> **EXERCISE**
Look through the lines below; wherever the word "Navigate" appears, copy that line.

Start of RECORDED DATA

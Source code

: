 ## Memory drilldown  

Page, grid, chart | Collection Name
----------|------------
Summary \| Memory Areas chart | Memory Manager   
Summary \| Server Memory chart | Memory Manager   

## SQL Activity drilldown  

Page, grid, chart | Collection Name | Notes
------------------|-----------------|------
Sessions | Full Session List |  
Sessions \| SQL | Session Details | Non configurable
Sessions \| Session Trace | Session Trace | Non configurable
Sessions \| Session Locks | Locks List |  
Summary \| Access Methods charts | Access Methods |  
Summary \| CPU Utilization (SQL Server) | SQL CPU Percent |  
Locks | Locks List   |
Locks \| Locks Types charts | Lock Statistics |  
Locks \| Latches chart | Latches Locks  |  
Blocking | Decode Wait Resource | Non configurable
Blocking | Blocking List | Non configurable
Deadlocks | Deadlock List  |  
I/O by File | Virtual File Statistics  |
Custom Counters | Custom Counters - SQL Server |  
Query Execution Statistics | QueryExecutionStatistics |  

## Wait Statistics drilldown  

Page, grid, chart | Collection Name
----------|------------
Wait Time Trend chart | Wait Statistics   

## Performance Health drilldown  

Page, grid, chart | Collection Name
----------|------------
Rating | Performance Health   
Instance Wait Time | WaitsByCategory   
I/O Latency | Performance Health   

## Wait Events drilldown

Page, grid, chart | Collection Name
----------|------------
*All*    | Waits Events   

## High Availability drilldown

End of RECORDED DATA
Start of RECORDED DATA

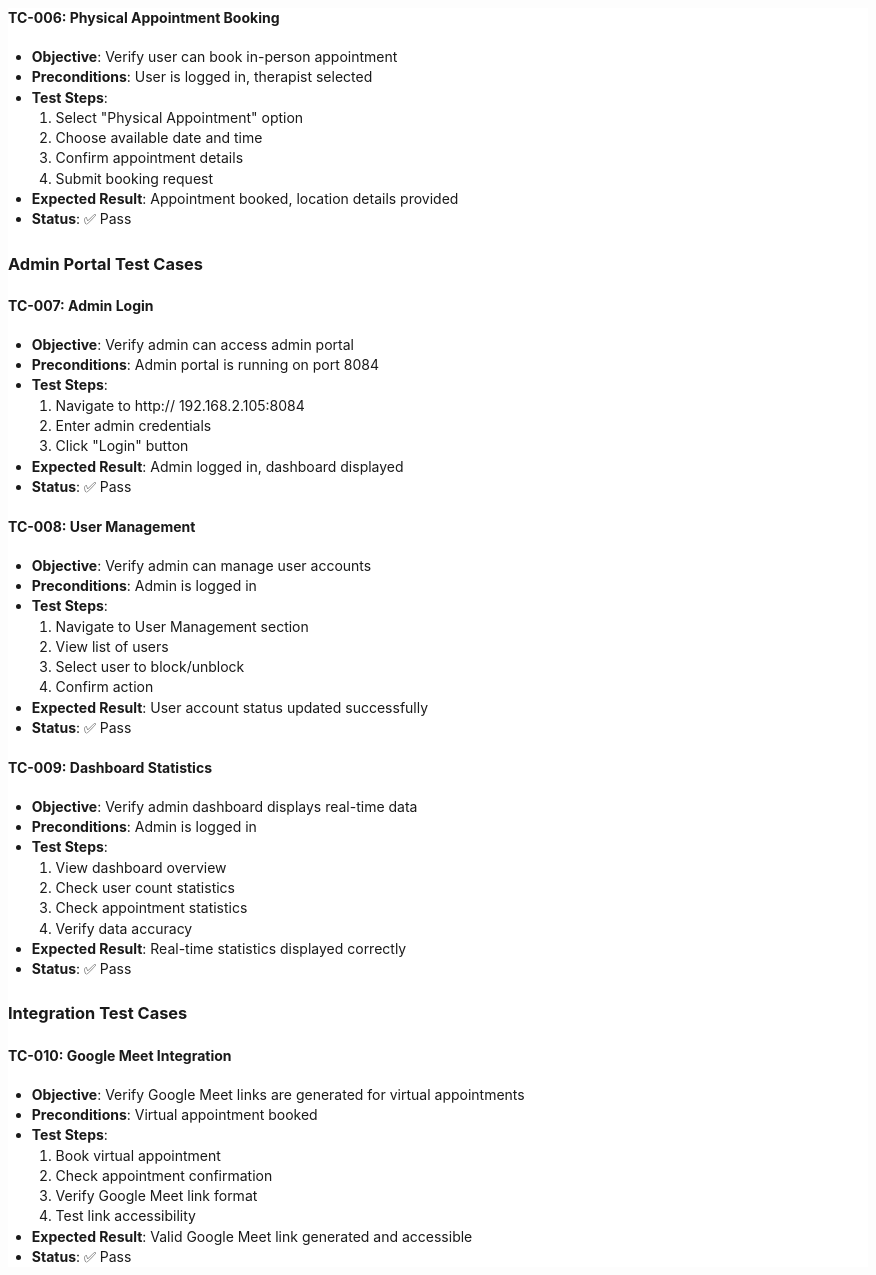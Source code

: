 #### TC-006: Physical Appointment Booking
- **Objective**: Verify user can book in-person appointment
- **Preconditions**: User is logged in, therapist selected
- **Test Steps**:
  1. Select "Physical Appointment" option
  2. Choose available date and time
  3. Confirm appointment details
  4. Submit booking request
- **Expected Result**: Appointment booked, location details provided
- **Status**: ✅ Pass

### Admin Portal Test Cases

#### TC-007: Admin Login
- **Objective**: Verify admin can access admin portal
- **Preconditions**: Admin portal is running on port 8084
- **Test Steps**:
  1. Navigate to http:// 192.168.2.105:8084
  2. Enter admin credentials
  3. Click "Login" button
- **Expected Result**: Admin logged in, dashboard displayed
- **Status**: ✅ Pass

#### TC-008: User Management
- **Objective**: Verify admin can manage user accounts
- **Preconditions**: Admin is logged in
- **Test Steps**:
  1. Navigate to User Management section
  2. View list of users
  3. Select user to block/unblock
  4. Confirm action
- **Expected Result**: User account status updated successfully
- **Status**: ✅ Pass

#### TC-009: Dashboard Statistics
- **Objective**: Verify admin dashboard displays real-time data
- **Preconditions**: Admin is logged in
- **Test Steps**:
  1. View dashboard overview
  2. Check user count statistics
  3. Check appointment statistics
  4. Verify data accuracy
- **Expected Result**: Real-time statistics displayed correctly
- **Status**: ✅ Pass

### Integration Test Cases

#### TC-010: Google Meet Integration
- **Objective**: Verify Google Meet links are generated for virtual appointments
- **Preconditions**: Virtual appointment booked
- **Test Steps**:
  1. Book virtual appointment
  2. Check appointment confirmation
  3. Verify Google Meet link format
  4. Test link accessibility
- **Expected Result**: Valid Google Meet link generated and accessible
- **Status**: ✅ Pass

End of RECORDED DATA

> **PROBLEM SOLUTION**
  1. Navigate to http:// 192.168.2.105:8084
  1. Navigate to User Management section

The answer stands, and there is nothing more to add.